■ **Task**:
Beginning with the line of the entries below that holds "# PO_2019-2020" and ending with the line that holds "Android自定义心率曲线平移动画控件实现", transcribe each line exactly as written. Pictures stay out.

■ **Recorded data**:
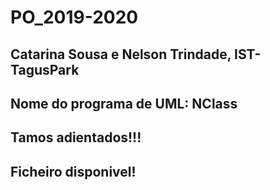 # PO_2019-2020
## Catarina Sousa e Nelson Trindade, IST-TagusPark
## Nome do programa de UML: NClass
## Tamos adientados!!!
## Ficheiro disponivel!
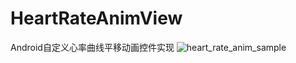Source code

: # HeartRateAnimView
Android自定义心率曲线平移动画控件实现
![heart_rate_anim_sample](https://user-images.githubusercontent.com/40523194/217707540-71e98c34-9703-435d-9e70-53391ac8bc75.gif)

...

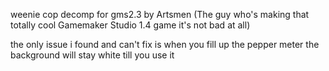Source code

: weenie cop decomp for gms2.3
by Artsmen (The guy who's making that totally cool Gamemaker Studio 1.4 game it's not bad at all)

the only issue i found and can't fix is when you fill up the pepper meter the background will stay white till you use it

---

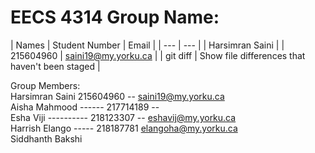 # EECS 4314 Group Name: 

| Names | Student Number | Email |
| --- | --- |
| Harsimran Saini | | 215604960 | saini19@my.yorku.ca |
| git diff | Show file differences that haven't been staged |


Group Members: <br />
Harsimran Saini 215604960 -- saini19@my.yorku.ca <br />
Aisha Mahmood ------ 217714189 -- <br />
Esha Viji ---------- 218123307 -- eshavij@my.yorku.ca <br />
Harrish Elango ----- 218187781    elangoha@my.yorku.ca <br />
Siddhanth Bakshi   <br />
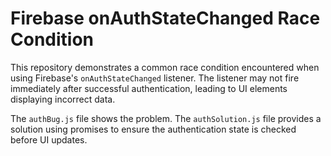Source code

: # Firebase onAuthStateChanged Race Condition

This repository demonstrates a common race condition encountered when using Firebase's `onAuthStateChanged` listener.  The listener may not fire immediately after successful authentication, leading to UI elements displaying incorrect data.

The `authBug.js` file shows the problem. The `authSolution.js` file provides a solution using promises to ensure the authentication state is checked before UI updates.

■ **Expected answer**:
 # PO_2019-2020
## Catarina Sousa e Nelson Trindade, IST-TagusPark
## Nome do programa de UML: NClass
## Tamos adientados!!!
## Ficheiro disponivel!
Source code

: # HeartRateAnimView
Android自定义心率曲线平移动画控件实现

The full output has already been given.